> DATA FOR THIS TASK
:::

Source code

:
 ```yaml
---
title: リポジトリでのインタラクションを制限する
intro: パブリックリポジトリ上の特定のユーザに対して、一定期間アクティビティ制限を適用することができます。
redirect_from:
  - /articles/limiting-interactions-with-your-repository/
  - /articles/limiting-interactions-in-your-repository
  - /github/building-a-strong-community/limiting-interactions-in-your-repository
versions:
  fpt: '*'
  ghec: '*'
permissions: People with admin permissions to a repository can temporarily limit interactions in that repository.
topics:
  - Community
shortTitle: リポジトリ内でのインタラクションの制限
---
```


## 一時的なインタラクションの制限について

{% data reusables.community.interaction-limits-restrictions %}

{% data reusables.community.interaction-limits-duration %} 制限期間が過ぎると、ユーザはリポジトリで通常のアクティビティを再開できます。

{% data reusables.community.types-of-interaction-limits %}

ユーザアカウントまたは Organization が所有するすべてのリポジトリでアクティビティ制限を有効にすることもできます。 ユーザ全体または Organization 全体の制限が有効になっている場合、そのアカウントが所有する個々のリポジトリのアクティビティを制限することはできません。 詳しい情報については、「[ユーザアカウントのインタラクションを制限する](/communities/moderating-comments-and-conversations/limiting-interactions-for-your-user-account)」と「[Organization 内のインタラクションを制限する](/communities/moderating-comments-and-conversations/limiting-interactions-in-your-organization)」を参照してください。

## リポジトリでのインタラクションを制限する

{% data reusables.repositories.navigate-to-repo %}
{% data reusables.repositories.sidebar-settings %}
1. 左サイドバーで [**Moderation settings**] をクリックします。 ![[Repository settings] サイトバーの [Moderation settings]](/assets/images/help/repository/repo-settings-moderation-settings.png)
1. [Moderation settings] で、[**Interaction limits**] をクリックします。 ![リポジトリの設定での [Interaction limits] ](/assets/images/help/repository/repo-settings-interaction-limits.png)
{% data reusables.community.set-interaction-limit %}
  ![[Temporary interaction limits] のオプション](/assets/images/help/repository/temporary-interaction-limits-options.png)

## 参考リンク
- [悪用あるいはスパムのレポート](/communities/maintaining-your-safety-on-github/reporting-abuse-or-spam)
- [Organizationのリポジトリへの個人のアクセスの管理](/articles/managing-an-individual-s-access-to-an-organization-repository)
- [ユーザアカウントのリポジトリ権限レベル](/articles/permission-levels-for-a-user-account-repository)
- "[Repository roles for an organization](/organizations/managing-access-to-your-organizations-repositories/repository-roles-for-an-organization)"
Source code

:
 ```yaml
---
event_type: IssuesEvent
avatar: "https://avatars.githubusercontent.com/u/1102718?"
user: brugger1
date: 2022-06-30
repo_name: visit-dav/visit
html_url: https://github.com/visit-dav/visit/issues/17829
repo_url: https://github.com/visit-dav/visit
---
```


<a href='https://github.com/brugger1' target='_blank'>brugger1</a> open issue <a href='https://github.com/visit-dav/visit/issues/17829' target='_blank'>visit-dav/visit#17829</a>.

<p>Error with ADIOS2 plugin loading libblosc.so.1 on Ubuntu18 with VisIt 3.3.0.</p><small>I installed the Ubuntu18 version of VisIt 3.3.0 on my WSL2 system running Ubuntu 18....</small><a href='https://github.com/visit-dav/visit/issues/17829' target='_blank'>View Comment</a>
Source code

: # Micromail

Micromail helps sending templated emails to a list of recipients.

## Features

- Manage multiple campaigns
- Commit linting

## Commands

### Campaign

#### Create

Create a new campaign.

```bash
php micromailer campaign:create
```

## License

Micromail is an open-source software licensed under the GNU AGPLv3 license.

:::

Please tally the lines of the listing that include the string "settings". The number is the whole answer.

3